Your instructions
With pictures left out, retype the lines from the start of the records through the one that contains "Определяет динамическую модель".

Records for processing
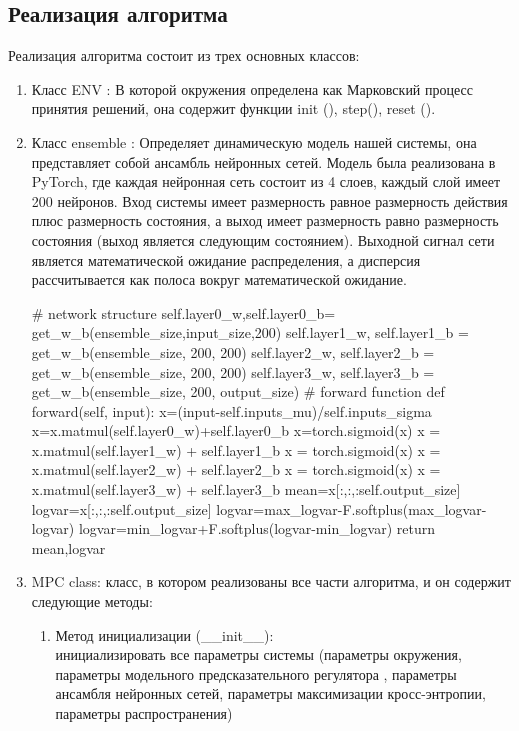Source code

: \documentclass[a4paper,12pt]{article}
\begin{document}
\subsection{Реализация алгоритма}
Реализация алгоритма состоит из трех основных классов:
\begin{enumerate}
    \item Класс ENV :
В которой окружения определена как Марковский процесс принятия решений, она содержит функции init (), step(), reset ().
\item Класс ensemble :
Определяет динамическую модель нашей системы, она представляет собой ансамбль нейронных сетей.
Модель была реализована в PyTorch, где каждая нейронная сеть состоит из 4 слоев, каждый слой имеет 200 нейронов. Вход системы имеет размерность равное размерность действия плюс размерность состояния, а выход имеет размерность равно размерность состояния (выход является следующим состоянием). Выходной сигнал сети является математической ожидание распределения, а дисперсия рассчитывается как полоса вокруг математической ожидание.
\begin{python}
# network structure
self.layer0_w,self.layer0_b=
        get_w_b(ensemble_size,input_size,200)
self.layer1_w, self.layer1_b = 
        get_w_b(ensemble_size, 200, 200)
self.layer2_w, self.layer2_b = 
        get_w_b(ensemble_size, 200, 200)
self.layer3_w, self.layer3_b = 
        get_w_b(ensemble_size, 200, output_size)
# forward function
def forward(self, input):
    x=(input-self.inputs_mu)/self.inputs_sigma
    x=x.matmul(self.layer0_w)+self.layer0_b
    x=torch.sigmoid(x)
    x = x.matmul(self.layer1_w) + self.layer1_b
    x = torch.sigmoid(x)
    x = x.matmul(self.layer2_w) + self.layer2_b
    x = torch.sigmoid(x)
    x = x.matmul(self.layer3_w) + self.layer3_b
    mean=x[:,:,:self.output_size]
    logvar=x[:,:,:self.output_size]
    logvar=max_logvar-F.softplus(max_logvar-logvar)
    logvar=min_logvar+F.softplus(logvar-min_logvar)
    return mean,logvar
\end{python}
\item MPC class: класс, в котором реализованы все части алгоритма, и он содержит следующие методы:
\begin{enumerate}
    \item Метод инициализации (\_\_init\_\_):\\
инициализировать все параметры системы (параметры окружения, параметры модельного предсказательного регулятора , параметры ансамбля нейронных сетей, параметры максимизации кросс-энтропии, параметры распространения)
\begin{python}

\end{python}
\end{enumerate}
\end{enumerate}
\end{document}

Written solution
Source code

: \documentclass[a4paper,12pt]{article}
\begin{document}
\subsection{Реализация алгоритма}
Реализация алгоритма состоит из трех основных классов:
\begin{enumerate}
    \item Класс ENV :
В которой окружения определена как Марковский процесс принятия решений, она содержит функции init (), step(), reset ().
\item Класс ensemble :
Определяет динамическую модель нашей системы, она представляет собой ансамбль нейронных сетей.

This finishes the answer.